### Your objective
Give back the whole listing exactly as shown.

### Data in this exercise
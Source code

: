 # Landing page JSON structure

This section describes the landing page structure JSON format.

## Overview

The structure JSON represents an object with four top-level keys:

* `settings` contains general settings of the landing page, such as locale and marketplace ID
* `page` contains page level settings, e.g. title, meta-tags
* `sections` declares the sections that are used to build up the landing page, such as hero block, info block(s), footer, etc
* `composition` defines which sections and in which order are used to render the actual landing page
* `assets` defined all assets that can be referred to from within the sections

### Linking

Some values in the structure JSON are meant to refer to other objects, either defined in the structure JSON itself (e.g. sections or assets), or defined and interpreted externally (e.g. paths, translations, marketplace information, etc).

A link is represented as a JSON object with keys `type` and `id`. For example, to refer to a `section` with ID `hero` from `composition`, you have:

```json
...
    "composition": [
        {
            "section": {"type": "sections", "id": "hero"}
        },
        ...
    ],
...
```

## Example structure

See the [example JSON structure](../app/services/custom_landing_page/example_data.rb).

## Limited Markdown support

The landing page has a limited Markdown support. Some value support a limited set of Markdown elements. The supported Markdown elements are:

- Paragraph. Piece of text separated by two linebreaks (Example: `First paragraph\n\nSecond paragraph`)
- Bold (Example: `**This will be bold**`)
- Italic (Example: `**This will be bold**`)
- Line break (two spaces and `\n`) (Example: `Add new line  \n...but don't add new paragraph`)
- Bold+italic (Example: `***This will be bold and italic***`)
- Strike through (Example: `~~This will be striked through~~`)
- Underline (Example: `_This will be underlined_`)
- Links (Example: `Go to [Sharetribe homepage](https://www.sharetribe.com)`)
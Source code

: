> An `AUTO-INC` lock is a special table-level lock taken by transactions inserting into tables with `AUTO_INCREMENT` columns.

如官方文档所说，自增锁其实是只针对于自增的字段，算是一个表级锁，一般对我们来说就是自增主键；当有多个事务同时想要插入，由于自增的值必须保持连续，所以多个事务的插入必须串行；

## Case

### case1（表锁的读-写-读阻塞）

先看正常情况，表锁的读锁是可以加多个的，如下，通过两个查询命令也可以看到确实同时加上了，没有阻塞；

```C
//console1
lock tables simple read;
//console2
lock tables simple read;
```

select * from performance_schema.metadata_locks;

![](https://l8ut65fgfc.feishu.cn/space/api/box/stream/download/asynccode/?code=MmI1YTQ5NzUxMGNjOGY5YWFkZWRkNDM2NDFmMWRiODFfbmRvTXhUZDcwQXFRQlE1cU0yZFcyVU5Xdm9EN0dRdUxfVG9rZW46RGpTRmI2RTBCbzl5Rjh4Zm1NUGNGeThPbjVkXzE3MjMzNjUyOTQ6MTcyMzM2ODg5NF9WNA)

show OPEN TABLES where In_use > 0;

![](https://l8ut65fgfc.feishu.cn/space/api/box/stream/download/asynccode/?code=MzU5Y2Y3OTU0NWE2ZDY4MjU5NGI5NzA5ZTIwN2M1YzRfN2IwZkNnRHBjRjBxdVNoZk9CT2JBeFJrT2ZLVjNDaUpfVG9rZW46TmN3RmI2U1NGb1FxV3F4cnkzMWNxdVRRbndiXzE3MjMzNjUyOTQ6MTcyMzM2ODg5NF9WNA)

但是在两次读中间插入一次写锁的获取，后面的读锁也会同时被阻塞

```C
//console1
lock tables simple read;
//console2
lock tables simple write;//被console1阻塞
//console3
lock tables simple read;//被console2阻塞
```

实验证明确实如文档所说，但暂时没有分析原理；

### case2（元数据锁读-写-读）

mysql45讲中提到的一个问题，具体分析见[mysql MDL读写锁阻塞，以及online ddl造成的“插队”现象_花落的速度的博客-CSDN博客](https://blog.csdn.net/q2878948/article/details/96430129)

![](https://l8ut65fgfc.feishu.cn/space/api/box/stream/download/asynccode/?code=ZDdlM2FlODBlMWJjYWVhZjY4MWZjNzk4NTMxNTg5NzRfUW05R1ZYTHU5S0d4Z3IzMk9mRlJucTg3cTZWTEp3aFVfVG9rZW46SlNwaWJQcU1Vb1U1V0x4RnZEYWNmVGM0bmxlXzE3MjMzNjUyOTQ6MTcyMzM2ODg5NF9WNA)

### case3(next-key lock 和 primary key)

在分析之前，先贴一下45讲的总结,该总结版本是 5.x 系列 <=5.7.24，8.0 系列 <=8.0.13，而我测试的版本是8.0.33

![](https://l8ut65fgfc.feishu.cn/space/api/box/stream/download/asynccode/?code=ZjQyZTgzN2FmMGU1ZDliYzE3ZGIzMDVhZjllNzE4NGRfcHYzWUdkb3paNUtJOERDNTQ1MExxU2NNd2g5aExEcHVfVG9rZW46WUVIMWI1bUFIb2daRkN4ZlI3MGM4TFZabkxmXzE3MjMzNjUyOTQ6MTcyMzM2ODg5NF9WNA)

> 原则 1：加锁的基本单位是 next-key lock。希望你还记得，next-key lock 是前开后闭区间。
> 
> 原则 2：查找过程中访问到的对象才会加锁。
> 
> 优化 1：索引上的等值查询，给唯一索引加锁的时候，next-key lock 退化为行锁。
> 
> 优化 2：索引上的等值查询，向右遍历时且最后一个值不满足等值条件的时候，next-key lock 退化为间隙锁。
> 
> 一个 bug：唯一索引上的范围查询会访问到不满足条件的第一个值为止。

### Written reply
Source code

: # Landing page JSON structure

This section describes the landing page structure JSON format.

## Overview

The structure JSON represents an object with four top-level keys:

* `settings` contains general settings of the landing page, such as locale and marketplace ID
* `page` contains page level settings, e.g. title, meta-tags
* `sections` declares the sections that are used to build up the landing page, such as hero block, info block(s), footer, etc
* `composition` defines which sections and in which order are used to render the actual landing page
* `assets` defined all assets that can be referred to from within the sections

### Linking

Some values in the structure JSON are meant to refer to other objects, either defined in the structure JSON itself (e.g. sections or assets), or defined and interpreted externally (e.g. paths, translations, marketplace information, etc).

A link is represented as a JSON object with keys `type` and `id`. For example, to refer to a `section` with ID `hero` from `composition`, you have:

```json
...
    "composition": [
        {
            "section": {"type": "sections", "id": "hero"}
        },
        ...
    ],
...
```

## Example structure

See the [example JSON structure](../app/services/custom_landing_page/example_data.rb).

## Limited Markdown support

The landing page has a limited Markdown support. Some value support a limited set of Markdown elements. The supported Markdown elements are:

- Paragraph. Piece of text separated by two linebreaks (Example: `First paragraph\n\nSecond paragraph`)
- Bold (Example: `**This will be bold**`)
- Italic (Example: `**This will be bold**`)
- Line break (two spaces and `\n`) (Example: `Add new line  \n...but don't add new paragraph`)
- Bold+italic (Example: `***This will be bold and italic***`)
- Strike through (Example: `~~This will be striked through~~`)
- Underline (Example: `_This will be underlined_`)
- Links (Example: `Go to [Sharetribe homepage](https://www.sharetribe.com)`)
Source code

:> An `AUTO-INC` lock is a special table-level lock taken by transactions inserting into tables with `AUTO_INCREMENT` columns.

如官方文档所说，自增锁其实是只针对于自增的字段，算是一个表级锁，一般对我们来说就是自增主键；当有多个事务同时想要插入，由于自增的值必须保持连续，所以多个事务的插入必须串行；

## Case

### case1（表锁的读-写-读阻塞）

先看正常情况，表锁的读锁是可以加多个的，如下，通过两个查询命令也可以看到确实同时加上了，没有阻塞；

```C
//console1
lock tables simple read;
//console2
lock tables simple read;
```

select * from performance_schema.metadata_locks;

![](https://l8ut65fgfc.feishu.cn/space/api/box/stream/download/asynccode/?code=MmI1YTQ5NzUxMGNjOGY5YWFkZWRkNDM2NDFmMWRiODFfbmRvTXhUZDcwQXFRQlE1cU0yZFcyVU5Xdm9EN0dRdUxfVG9rZW46RGpTRmI2RTBCbzl5Rjh4Zm1NUGNGeThPbjVkXzE3MjMzNjUyOTQ6MTcyMzM2ODg5NF9WNA)

show OPEN TABLES where In_use > 0;

![](https://l8ut65fgfc.feishu.cn/space/api/box/stream/download/asynccode/?code=MzU5Y2Y3OTU0NWE2ZDY4MjU5NGI5NzA5ZTIwN2M1YzRfN2IwZkNnRHBjRjBxdVNoZk9CT2JBeFJrT2ZLVjNDaUpfVG9rZW46TmN3RmI2U1NGb1FxV3F4cnkzMWNxdVRRbndiXzE3MjMzNjUyOTQ6MTcyMzM2ODg5NF9WNA)

但是在两次读中间插入一次写锁的获取，后面的读锁也会同时被阻塞

```C
//console1
lock tables simple read;
//console2
lock tables simple write;//被console1阻塞
//console3
lock tables simple read;//被console2阻塞
```

实验证明确实如文档所说，但暂时没有分析原理；

### case2（元数据锁读-写-读）

mysql45讲中提到的一个问题，具体分析见[mysql MDL读写锁阻塞，以及online ddl造成的“插队”现象_花落的速度的博客-CSDN博客](https://blog.csdn.net/q2878948/article/details/96430129)

![](https://l8ut65fgfc.feishu.cn/space/api/box/stream/download/asynccode/?code=ZDdlM2FlODBlMWJjYWVhZjY4MWZjNzk4NTMxNTg5NzRfUW05R1ZYTHU5S0d4Z3IzMk9mRlJucTg3cTZWTEp3aFVfVG9rZW46SlNwaWJQcU1Vb1U1V0x4RnZEYWNmVGM0bmxlXzE3MjMzNjUyOTQ6MTcyMzM2ODg5NF9WNA)

### case3(next-key lock 和 primary key)

在分析之前，先贴一下45讲的总结,该总结版本是 5.x 系列 <=5.7.24，8.0 系列 <=8.0.13，而我测试的版本是8.0.33

![](https://l8ut65fgfc.feishu.cn/space/api/box/stream/download/asynccode/?code=ZjQyZTgzN2FmMGU1ZDliYzE3ZGIzMDVhZjllNzE4NGRfcHYzWUdkb3paNUtJOERDNTQ1MExxU2NNd2g5aExEcHVfVG9rZW46WUVIMWI1bUFIb2daRkN4ZlI3MGM4TFZabkxmXzE3MjMzNjUyOTQ6MTcyMzM2ODg5NF9WNA)

> 原则 1：加锁的基本单位是 next-key lock。希望你还记得，next-key lock 是前开后闭区间。
> 
> 原则 2：查找过程中访问到的对象才会加锁。
> 
> 优化 1：索引上的等值查询，给唯一索引加锁的时候，next-key lock 退化为行锁。
> 
> 优化 2：索引上的等值查询，向右遍历时且最后一个值不满足等值条件的时候，next-key lock 退化为间隙锁。
> 
> 一个 bug：唯一索引上的范围查询会访问到不满足条件的第一个值为止。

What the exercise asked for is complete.